I didn’t know if the way I felt was due to a microbe or if I were having some sort of emotional attack because of what Janet had just told me. Lucy had wanted to be an FBI agent since she was a child, and she was already one of the best ones they’d ever had. This was so unfair. She had done nothing but make the mistake of being drawn in by someone evil when she was only nineteen. I was desperate to get out of this room and find her. I wanted to go home. I was about to ring for the nurse when one walked in. She was new.
“Do you suppose I could have a fresh set of scrubs?” I asked her.
“I can get you a gown.”
“Scrubs, please.”
“Well, it’s a little out of the ordinary.” She frowned.
“I know.”
I plugged the computer into the telephone jack, and pushed a button to turn it on.
“If they don’t get beyond this budget impasse soon, there won’t be anybody to autoclave scrubs or anything else.” The nurse kept talking in her blue suit, arranging covers over my legs. “On the news this morning, the president said Meals on Wheels is going broke, EPA isn’t cleaning up toxic waste dumps, federal courts may close and forget getting a tour of the White House. You ready for lunch?”
“Thank you,” I said as she continued her litany of bad news.
“Not to mention Medicaid, air pollution and tracking the winter flu epidemic or screening water supplies for the Cryptosporidium parasite. You’re just lucky you’re here now. Next week we might not be open.”
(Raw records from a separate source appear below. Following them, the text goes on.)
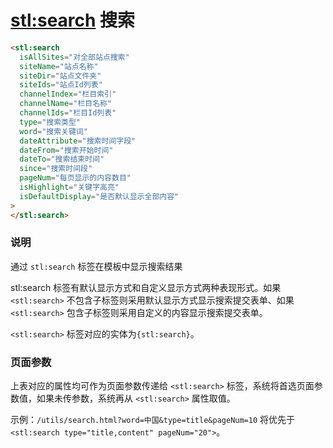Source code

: # <stl:search> 搜索

```html
<stl:search
  isAllSites="对全部站点搜索"
  siteName="站点名称"
  siteDir="站点文件夹"
  siteIds="站点Id列表"
  channelIndex="栏目索引"
  channelName="栏目名称"
  channelIds="栏目Id列表"
  type="搜索类型"
  word="搜索关键词"
  dateAttribute="搜索时间字段"
  dateFrom="搜索开始时间"
  dateTo="搜索结束时间"
  since="搜索时间段"
  pageNum="每页显示的内容数目"
  isHighlight="关键字高亮"
  isDefaultDisplay="是否默认显示全部内容"
>
</stl:search>
```

### 说明

通过 `stl:search` 标签在模板中显示搜索结果

stl:search 标签有默认显示方式和自定义显示方式两种表现形式。如果 `<stl:search>` 不包含子标签则采用默认显示方式显示搜索提交表单、如果 `<stl:search>` 包含子标签则采用自定义的内容显示搜索提交表单。

`<stl:search>` 标签对应的实体为`{stl:search}`。

### 页面参数

上表对应的属性均可作为页面参数传递给 `<stl:search>` 标签，系统将首选页面参数值，如果未传参数，系统再从 `<stl:search>` 属性取值。

示例：`/utils/search.html?word=中国&type=title&pageNum=10` 将优先于 `<stl:search type="title,content" pageNum="20">`。
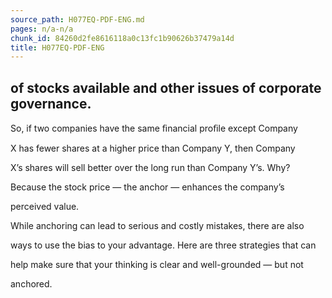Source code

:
 ```yaml
---
source_path: H077EQ-PDF-ENG.md
pages: n/a-n/a
chunk_id: 84260d2fe8616118a0c13fc1b90626b37479a14d
title: H077EQ-PDF-ENG
---
```

## of stocks available and other issues of corporate governance.

So, if two companies have the same ﬁnancial proﬁle except Company

X has fewer shares at a higher price than Company Y, then Company

X’s shares will sell better over the long run than Company Y’s. Why?

Because the stock price — the anchor — enhances the company’s

perceived value.

While anchoring can lead to serious and costly mistakes, there are also

ways to use the bias to your advantage. Here are three strategies that can

help make sure that your thinking is clear and well-grounded — but not

anchored.
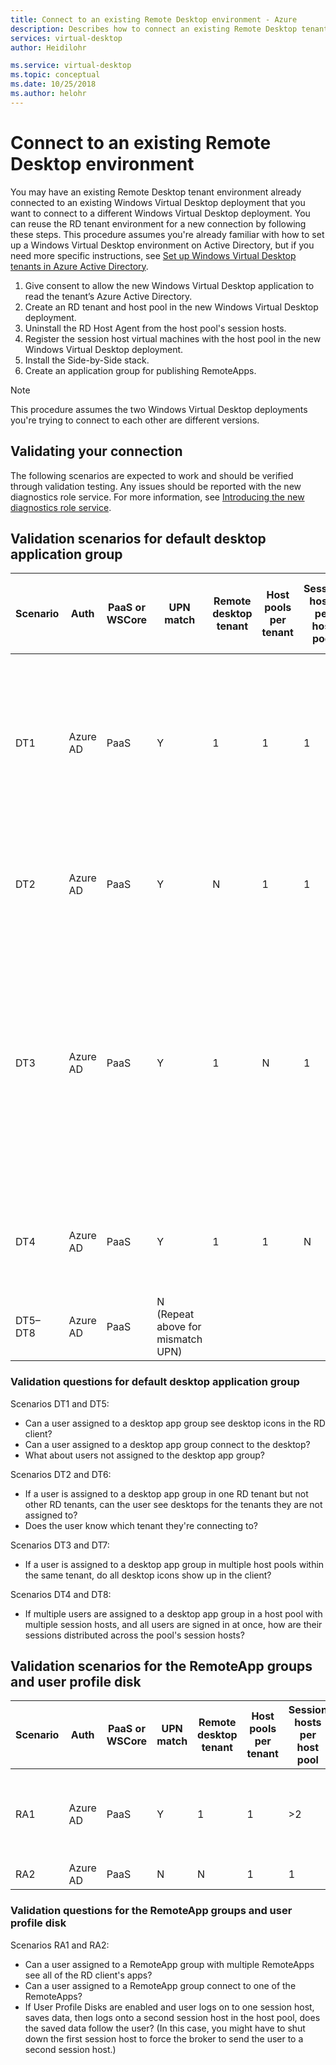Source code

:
 ```yaml
---
title: Connect to an existing Remote Desktop environment - Azure
description: Describes how to connect an existing Remote Desktop tenant environment to a new Windows Virtual Desktop deployment.
services: virtual-desktop
author: Heidilohr

ms.service: virtual-desktop
ms.topic: conceptual
ms.date: 10/25/2018
ms.author: helohr
---
```

# Connect to an existing Remote Desktop environment

You may have an existing Remote Desktop tenant environment already connected to an existing Windows Virtual Desktop deployment that you want to connect to a different Windows Virtual Desktop deployment. You can reuse the RD tenant environment for a new connection by following these steps. This procedure assumes you're already familiar with how to set up a Windows Virtual Desktop environment on Active Directory, but if you need more specific instructions, see [Set up Windows Virtual Desktop tenants in Azure Active Directory](tenant-setup-azure-active-directory.md).

1. Give consent to allow the new Windows Virtual Desktop application to read the tenant’s Azure Active Directory.
2. Create an RD tenant and host pool in the new Windows Virtual Desktop deployment.
3. Uninstall the RD Host Agent from the host pool's session hosts.
4. Register the session host virtual machines with the host pool in the new Windows Virtual Desktop deployment.
5. Install the Side-by-Side stack.
6. Create an application group for publishing RemoteApps.

>[!NOTE]
>This procedure assumes the two Windows Virtual Desktop deployments you're trying to connect to each other are different versions.

## Validating your connection

The following scenarios are expected to work and should be verified through validation testing. Any issues should be reported with the new diagnostics role service. For more information, see [Introducing the new diagnostics role service](diagnostics-role-service.md).

## Validation scenarios for default desktop application group

|Scenario|Auth|PaaS or WSCore|UPN match|Remote desktop tenant|Host pools per tenant|Session hosts per host pool|Desktop app groups per host pool|Users|
|---|---|---|---|---|---|---|---|---|
|DT1|Azure AD|PaaS|Y|1|1|1|1|One user assigned to desktop app group, second user not assigned to desktop app group|
|DT2|Azure AD|PaaS|Y|N|1|1|1|One user per tenant assigned to desktop app group|
|DT3|Azure AD|PaaS|Y|1|N|1|1|One user assigned to desktop app group in Host Pool 1, second user assigned to a desktop app group in Host Pool 1 and Host Pool 2|
|DT4|Azure AD|PaaS|Y|1|1|N|1|N users per tenant assigned to the same host pool|
|DT5–DT8|Azure AD|PaaS|N (Repeat above for mismatch UPN)| | | | | |

### Validation questions for default desktop application group

Scenarios DT1 and DT5:

* Can a user assigned to a desktop app group see desktop icons in the RD client?
* Can a user assigned to a desktop app group connect to the desktop?
* What about users not assigned to the desktop app group?

Scenarios DT2 and DT6:

* If a user is assigned to a desktop app group in one RD tenant but not other RD tenants, can the user see desktops for the tenants they are not assigned to?
* Does the user know which tenant they're connecting to?

Scenarios DT3 and DT7:

* If a user is assigned to a desktop app group in multiple host pools within the same tenant, do all desktop icons show up in the client?

Scenarios DT4 and DT8:

* If multiple users are assigned to a desktop app group in a host pool with multiple session hosts, and all users are signed in at once, how are their sessions distributed across the pool's session hosts?

## Validation scenarios for the RemoteApp groups and user profile disk

|Scenario|Auth|PaaS or WSCore|UPN match|Remote desktop tenant|Host pools per tenant|Session hosts per host pool|RemoteApp groups per host pool|RemoteApps per RemoteApp group|Users|
|---|---|---|---|---|---|---|---|---|---|
|RA1|Azure AD|PaaS|Y|1|1|>2|1|>2|>1 users per tenant assigned to each app group|
|RA2|Azure AD|PaaS|N|N|1|1|>2|1||>2|>1 users per tenant assigned to each app group|

### Validation questions for the RemoteApp groups and user profile disk

Scenarios RA1 and RA2:

* Can a user assigned to a RemoteApp group with multiple RemoteApps see all of the RD client's apps?
* Can a user assigned to a RemoteApp group connect to one of the RemoteApps?
* If User Profile Disks are enabled and user logs on to one session host, saves data, then logs onto a second session host in the host pool, does the saved data follow the user? (In this case, you might have to shut down the first session host to force the broker to send the user to a second session host.)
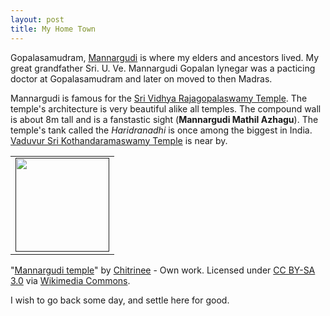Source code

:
 ```yaml
---
layout: post
title: My Home Town
---
```


Gopalasamudram, [Mannargudi](http://en.wikipedia.org/wiki/Mannargudi) is where my elders and ancestors lived. My great grandfather Sri. U. Ve. Mannargudi Gopalan Iynegar was a pacticing doctor at Gopalasamudram and later on moved to then Madras. <!--It is beleived that my ancestors were decendents of a famour scholar Periyavachan Pillai (periyavAchAn piLLai) who has written vyAkyAnams (translates to commentries) for about 400 pAsurams for periyAzhwAr thirumozhi.-->

Mannargudi is famous for the [Sri Vidhya Rajagopalaswamy Temple](http://en.wikipedia.org/wiki/Rajagopalaswamy_Temple,_Mannargudi). The temple's architecture is very beautiful alike all temples. The compound wall is about 8m tall and is a fanstastic sight (**Mannargudi Mathil Azhagu**). The temple's tank called the *Haridranadhi* is once among the biggest in India. [Vaduvur Sri Kothandaramaswamy Temple](https://sites.google.com/site/vaduvur/) is near by. 

<div align="center">
<table text-align="center">
<tr>
<td><a href=''><img src='/public/images/Mannargudi_temple.jpg' width='150' border='0'></a></td>
</tr>
</table>
</div>

"<a href="http://commons.wikimedia.org/wiki/File:Mannargudi_temple.jpg#mediaviewer/File:Mannargudi_temple.jpg">Mannargudi temple</a>" by <a href="//commons.wikimedia.org/w/index.php?title=User:Chitrinee&amp;action=edit&amp;redlink=1" class="new" title="User:Chitrinee (page does not exist)">Chitrinee</a> - <span class="int-own-work">Own work</span>. Licensed under <a href="http://creativecommons.org/licenses/by-sa/3.0" title="Creative Commons Attribution-Share Alike 3.0">CC BY-SA 3.0</a> via <a href="//commons.wikimedia.org/wiki/">Wikimedia Commons</a>.

I wish to go back some day, and settle here for good. 

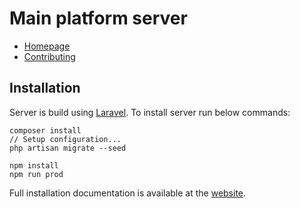 # Main platform server

- [Homepage](http://bugflux.com/)
- [Contributing](http://bugflux.com/guide/master/for-developers/contributing.html)

## Installation

Server is build using [Laravel](https://laravel.com/). To install server run below commands:
```
composer install
// Setup configuration...
php artisan migrate --seed

npm install
npm run prod
```

Full installation documentation is available at the [website](http://bugflux.com/guide/master/getting-started/installation.html).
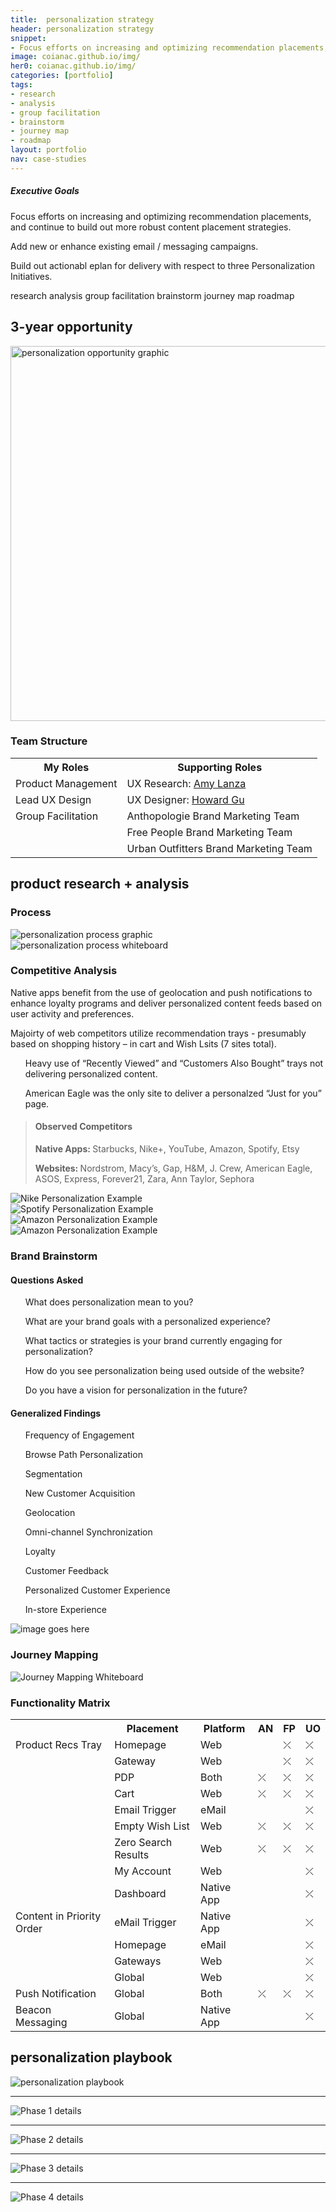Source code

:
 ```yaml
---
title:  personalization strategy
header: personalization strategy
snippet: 
- Focus efforts on increasing and optimizing recommendation placements, and continue to build out more robust content placement strategies.
image: coianac.github.io/img/
her0: coianac.github.io/img/
categories: [portfolio]
tags: 
- research
- analysis
- group facilitation
- brainstorm
- journey map
- roadmap
layout: portfolio
nav: case-studies
---
```


<div class="w3-row block">
  <div class="w3-col w3-container m2">
  </div>
  <div class="w3-col w3-container m8">
    <h5>Executive Goals</h5>
    <p>Focus efforts on increasing and optimizing recommendation placements, and continue to build out more robust content placement strategies.</p>
    <p>Add new or enhance existing email / messaging campaigns.</p>
    <p>Build out actionabl eplan for delivery with respect to three Personalization Initiatives.</p>
  </div>
  <div class="w3-col w3-container m2">
  </div>
</div>

<div class="w3-row"> 
  <div class="w3-col w3-container m2">
  </div>
    <div class="w3-col w3-container m8">
      <pill>research</pill>
      <pill>analysis</pill>
      <pill>group facilitation</pill>
      <pill>brainstorm</pill>
      <pill>journey map</pill>
      <pill>roadmap</pill>
    </div>
    <div class="w3-col w3-container m2">
    </div>
  </div>
  
  <div class="w3-row"> 
  <div class="w3-col w3-container m2">
  </div>
    <div class="w3-col w3-container m8">
      <h2>3-year opportunity</h2>
      <img width="600px;" src="https://coianac.github.io/img/personalization-opportunity.jpg" alt="personalization opportunity graphic">
      <h3>Team Structure</h3>
        <table>
          <tr>
            <th>My Roles</th>
            <th>Supporting Roles</th>
          </tr>
          <tr>
            <td>Product Management</td>
            <td>UX Research: <a href="https://www.linkedin.com/in/amy-lanza-19470350/">Amy Lanza</a></td>
          </tr>
          <tr>
            <td>Lead UX Design</td>
            <td>UX Designer: <a href="https://www.linkedin.com/in/howardgu/">Howard Gu</a></td>
          </tr>
          <tr>
            <td>Group Facilitation</td>
            <td>Anthopologie Brand Marketing Team</td>
          </tr>
          <tr>
            <td></td>
            <td>Free People Brand Marketing Team</td>
          </tr>
          <tr>
            <td></td>
            <td>Urban Outfitters Brand Marketing Team</td>
          </tr>
        </table>
      <h2>product research + analysis</h2>
      <h3>Process</h3>
      <img src="https://coianac.github.io/img/personaliztion-process.jpg" alt="personalization process graphic">
    </div>
  <div class="w3-col w3-container m2">
  </div>
</div>

<img src="https://coianac.github.io/img/                  .jpg" alt="personalization process whiteboard">

<div class="w3-row"> 
  <div class="w3-col w3-container m2">
  </div>
    <div class="w3-col w3-container m8">
      <h3>Competitive Analysis</h3>
      <p>Native apps benefit from the use of geolocation and push notifications to enhance loyalty programs and deliver personalized content feeds based on user activity and preferences.</p>
      <p>Majoirty of web competitors utilize recommendation trays - presumably based on shopping history – in cart and Wish Lsits (7 sites total).</p>
      <ul>Heavy use of “Recently Viewed” and “Customers Also Bought” trays not delivering personalized content.</ul>
      <ul>American Eagle was the only site to deliver a personalzed “Just for you” page.</ul>
      <blockquote>
        <h4>Observed Competitors</h4>
        <p><b>Native Apps: </b>Starbucks, Nike+, YouTube, Amazon, Spotify, Etsy</p>
        <p><b>Websites: </b>Nordstrom, Macy’s, Gap, H&M, J. Crew, American Eagle, ASOS, Express, Forever21, Zara, Ann Taylor, Sephora</p>
      </blockquote>
    </div>
  <div class="w3-col w3-container m2">
  </div>
</div>

<div class="block">
  <div class="w3-row">
  <div class="w3-col w3-container m4">
  <img src="https://coianac.github.io/img/                  .jpg" alt="Nike Personalization Example">
  </div>
  <div class="w3-col w3-container m4">
  <img src="https://coianac.github.io/img/                  .jpg" alt="Spotify Personalization Example">
  </div>
  <div class="w3-col w3-container m4">
  <img src="https://coianac.github.io/img/                  .jpg" alt="Amazon Personalization Example">
  </div>
</div>
<div class="w3-row">
  <div class="w3-col m12">
    <img src="https://coianac.github.io/img/                  .jpg" alt="Amazon Personalization Example">
  </div>
</div>
</div>

<div class="w3-row"> 
  <div class="w3-col w3-container m2">
  </div>
    <div class="w3-col w3-container m8">
      <h3>Brand Brainstorm</h3>
        <p></p>
        <h4>Questions Asked</h4>
          <ul>What does personalization mean to you?</ul>
          <ul>What are your brand goals with a personalized experience?</ul>
          <ul>What tactics or strategies is your brand currently engaging for personalization?</ul>
          <ul>How do you see personalization being used outside of the website?</ul>
          <ul>Do you have a vision for personalization in the future?</ul>
      </div>
  <div class="w3-col w3-container m2">
  </div>
</div>

<div class="w3-row"> 
  <div class="w3-col w3-container m2">
  </div>
    <div class="w3-col w3-container m4">
        <h4>Generalized Findings</h4>
          <ul>Frequency of Engagement</ul>
          <ul>Browse Path Personalization</ul>
          <ul>Segmentation</ul>
          <ul>New Customer Acquisition</ul>
          <ul>Geolocation</ul>
          <ul>Omni-channel Synchronization</ul>
          <ul>Loyalty</ul>
          <ul>Customer Feedback</ul>
          <ul>Personalized Customer Experience</ul>
          <ul>In-store Experience</ul>
      </div>
      <div class="w3-col w3-container m4">
        <img src="https://coianac.github.io/img/                  .jpg" alt="image goes here">  
      </div>
     <div class="w3-col w3-container m2">
  </div>
</div>
          
<div class="w3-row"> 
  <div class="w3-col w3-container m2">
  </div>
    <div class="w3-col w3-container m8">
    <h3>Journey Mapping</h3>
    </div>
    <div class="w3-col w3-container m2">
  </div>
</div>

<img src="https://coianac.github.io/img/                  .jpg" alt="Journey Mapping Whiteboard">

<div class="w3-row"> 
  <div class="w3-col w3-container m2">
  </div>
    <div class="w3-col w3-container m8">
    <h3>Functionality Matrix</h3>
      <table>
        <tr>
          <th></th>
          <th>Placement</th>
          <th>Platform</th>
          <th>AN</th>
          <th>FP</th>
          <th>UO</th>
        </tr>
        <tr>
          <td>Product Recs Tray</td>
          <td>Homepage</td>
          <td>Web</td>
          <td></td>
          <td>⤫</td>
          <td>⤫</td>
        </tr>
        <tr>
          <td></td>
          <td>Gateway</td>
          <td>Web</td>
          <td></td>
          <td>⤫</td>
          <td>⤫</td>
        </tr>
        <tr>
          <td></td>
          <td>PDP</td>
          <td>Both</td>
          <td>⤫</td>
          <td>⤫</td>
          <td>⤫</td>
        </tr>
        <tr>
          <td></td>
          <td>Cart</td>
          <td>Web</td>
          <td>⤫</td>
          <td>⤫</td>
          <td>⤫</td>
        </tr>
        <tr>
          <td></td>
          <td>Email Trigger</td>
          <td>eMail</td>
          <td></td>
          <td></td>
          <td>⤫</td>
        </tr>
        <tr>
          <td></td>
          <td>Empty Wish List</td>
          <td>Web</td>
          <td>⤫</td>
          <td>⤫</td>
          <td>⤫</td>
        </tr>
        <tr>
          <td></td>
          <td>Zero Search Results</td>
          <td>Web</td>
          <td>⤫</td>
          <td>⤫</td>
          <td>⤫</td>
        </tr>
        <tr>
          <td></td>
          <td>My Account</td>
          <td>Web</td>
          <td></td>
          <td></td>
          <td>⤫</td>
        </tr>
        <tr>
          <td></td>
          <td>Dashboard</td>
          <td>Native App</td>
          <td></td>
          <td></td>
          <td>⤫</td>
        </tr>
        <tr>
          <td>Content in Priority Order</td>
          <td>eMail Trigger</td>
          <td>Native App</td>
          <td></td>
          <td></td>
          <td>⤫</td>
        </tr>
        <tr>
          <td></td>
          <td>Homepage</td>
          <td>eMail</td>
          <td></td>
          <td></td>
          <td>⤫</td>
        </tr>
        <tr>
          <td></td>
          <td>Gateways</td>
          <td>Web</td>
          <td></td>
          <td></td>
          <td>⤫</td>
        </tr>
        <tr>
          <td></td>
          <td>Global</td>
          <td>Web</td>
          <td></td>
          <td></td>
          <td>⤫</td>
        </tr>
        <tr>
          <td>Push Notification</td>
          <td>Global</td>
          <td>Both</td>
          <td>⤫</td>
          <td>⤫</td>
          <td>⤫</td>
        </tr>
        <tr>
          <td>Beacon Messaging</td>
          <td>Global</td>
          <td>Native App</td>
          <td></td>
          <td></td>
          <td>⤫</td>
        </tr>
      </table>
    <h2>personalization playbook</h2>
    <img src="https://coianac.github.io/img/                  .jpg" alt="personalization playbook">
    <hr>
    <img src="https://coianac.github.io/img/                  .jpg" alt="Phase 1 details">
    <hr>
    <img src="https://coianac.github.io/img/                  .jpg" alt="Phase 2 details">
    <hr>
    <img src="https://coianac.github.io/img/                  .jpg" alt="Phase 3 details">
    <hr>
    <img src="https://coianac.github.io/img/                  .jpg" alt="Phase 4 details">
  </div>
  <div class="w3-col w3-container m2">
  </div>
</div>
I didn’t even want to think about budget feuds, since I devoted most of my time to them, haggling with department heads and firing at legislators during General Assembly. I worried that when the federal crisis slammed down to the state level, my new building would never be finished, my meager current funding further ruthlessly slashed. There were no lobbyists for the dead. My patients had no party and did not vote.
“You got two choices,” she was saying.
“I’m sorry.” I tuned her in again.
“Chicken or ham.”
“Chicken.” I wasn’t the least bit hungry. “And hot tea.”
She unplugged her air line and left me to the quiet. I set the laptop on the tray and logged onto America Online. I went straight to my mailbox. There was plenty, but nothing from deadoc that Squad 19 hadn’t already opened. I followed menus to the chat rooms, pulled up a list of the member rooms and checked to see how many people were in the one called M.E.